▶ EXERCISE OBJECTIVE
Give back the records that follow exactly, images excluded.

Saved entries
- Opening Delimiter -
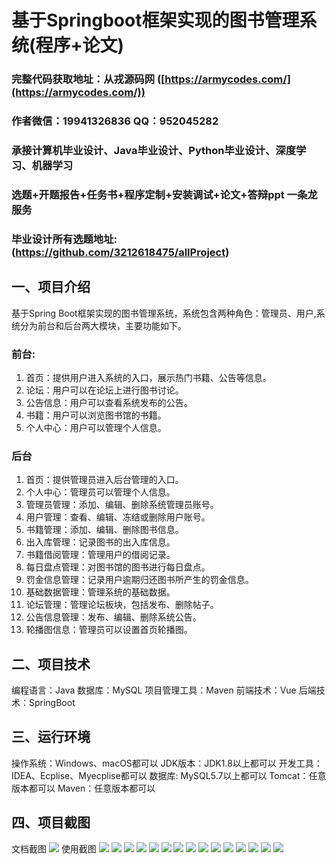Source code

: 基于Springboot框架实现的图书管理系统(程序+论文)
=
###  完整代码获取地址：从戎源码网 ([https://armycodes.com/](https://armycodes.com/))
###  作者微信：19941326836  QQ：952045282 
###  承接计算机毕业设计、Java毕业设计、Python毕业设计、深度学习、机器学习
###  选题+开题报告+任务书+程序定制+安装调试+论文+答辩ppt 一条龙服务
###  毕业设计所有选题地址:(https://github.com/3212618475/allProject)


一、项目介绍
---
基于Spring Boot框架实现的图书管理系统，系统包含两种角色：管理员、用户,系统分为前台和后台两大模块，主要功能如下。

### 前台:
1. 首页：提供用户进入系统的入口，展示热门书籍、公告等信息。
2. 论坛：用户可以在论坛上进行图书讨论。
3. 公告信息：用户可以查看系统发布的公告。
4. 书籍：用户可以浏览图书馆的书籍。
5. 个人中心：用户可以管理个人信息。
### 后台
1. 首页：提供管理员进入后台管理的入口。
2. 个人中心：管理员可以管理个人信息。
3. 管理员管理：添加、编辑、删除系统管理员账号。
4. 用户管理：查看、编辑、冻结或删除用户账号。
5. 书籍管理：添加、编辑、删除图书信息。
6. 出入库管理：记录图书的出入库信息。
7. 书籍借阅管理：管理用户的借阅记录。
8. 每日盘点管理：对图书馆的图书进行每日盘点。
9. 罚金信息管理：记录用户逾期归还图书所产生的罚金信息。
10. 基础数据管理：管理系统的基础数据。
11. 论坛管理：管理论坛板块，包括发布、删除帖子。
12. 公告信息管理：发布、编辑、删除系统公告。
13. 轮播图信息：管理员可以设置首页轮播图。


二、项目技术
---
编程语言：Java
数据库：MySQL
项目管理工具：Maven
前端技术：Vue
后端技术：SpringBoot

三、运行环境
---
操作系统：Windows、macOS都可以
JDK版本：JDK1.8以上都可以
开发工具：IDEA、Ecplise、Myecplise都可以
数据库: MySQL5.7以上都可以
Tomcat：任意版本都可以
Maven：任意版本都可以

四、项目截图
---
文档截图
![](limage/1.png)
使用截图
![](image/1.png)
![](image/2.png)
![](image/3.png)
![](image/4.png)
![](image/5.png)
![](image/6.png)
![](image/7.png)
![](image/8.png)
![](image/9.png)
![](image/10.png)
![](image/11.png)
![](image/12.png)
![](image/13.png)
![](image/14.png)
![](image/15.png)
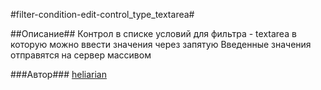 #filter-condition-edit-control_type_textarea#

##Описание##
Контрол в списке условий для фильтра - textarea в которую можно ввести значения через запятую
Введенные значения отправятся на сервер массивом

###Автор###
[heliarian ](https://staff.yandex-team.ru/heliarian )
- Closing Delimiter -
▶ SOLVED PROBLEM
Source code

: 基于Springboot框架实现的图书管理系统(程序+论文)
=
###  完整代码获取地址：从戎源码网 ([https://armycodes.com/](https://armycodes.com/))
###  作者微信：19941326836  QQ：952045282 
###  承接计算机毕业设计、Java毕业设计、Python毕业设计、深度学习、机器学习
###  选题+开题报告+任务书+程序定制+安装调试+论文+答辩ppt 一条龙服务
###  毕业设计所有选题地址:(https://github.com/3212618475/allProject)


一、项目介绍
---
基于Spring Boot框架实现的图书管理系统，系统包含两种角色：管理员、用户,系统分为前台和后台两大模块，主要功能如下。

### 前台:
1. 首页：提供用户进入系统的入口，展示热门书籍、公告等信息。
2. 论坛：用户可以在论坛上进行图书讨论。
3. 公告信息：用户可以查看系统发布的公告。
4. 书籍：用户可以浏览图书馆的书籍。
5. 个人中心：用户可以管理个人信息。
### 后台
1. 首页：提供管理员进入后台管理的入口。
2. 个人中心：管理员可以管理个人信息。
3. 管理员管理：添加、编辑、删除系统管理员账号。
4. 用户管理：查看、编辑、冻结或删除用户账号。
5. 书籍管理：添加、编辑、删除图书信息。
6. 出入库管理：记录图书的出入库信息。
7. 书籍借阅管理：管理用户的借阅记录。
8. 每日盘点管理：对图书馆的图书进行每日盘点。
9. 罚金信息管理：记录用户逾期归还图书所产生的罚金信息。
10. 基础数据管理：管理系统的基础数据。
11. 论坛管理：管理论坛板块，包括发布、删除帖子。
12. 公告信息管理：发布、编辑、删除系统公告。
13. 轮播图信息：管理员可以设置首页轮播图。


二、项目技术
---
编程语言：Java
数据库：MySQL
项目管理工具：Maven
前端技术：Vue
后端技术：SpringBoot

三、运行环境
---
操作系统：Windows、macOS都可以
JDK版本：JDK1.8以上都可以
开发工具：IDEA、Ecplise、Myecplise都可以
数据库: MySQL5.7以上都可以
Tomcat：任意版本都可以
Maven：任意版本都可以

四、项目截图
---
文档截图
![](limage/1.png)
使用截图
![](image/1.png)
![](image/2.png)
![](image/3.png)
![](image/4.png)
![](image/5.png)
![](image/6.png)
![](image/7.png)
![](image/8.png)
![](image/9.png)
![](image/10.png)
![](image/11.png)
![](image/12.png)
![](image/13.png)
![](image/14.png)
![](image/15.png)
 #filter-condition-edit-control_type_textarea#

##Описание##
Контрол в списке условий для фильтра - textarea в которую можно ввести значения через запятую
Введенные значения отправятся на сервер массивом

###Автор###
[heliarian ](https://staff.yandex-team.ru/heliarian )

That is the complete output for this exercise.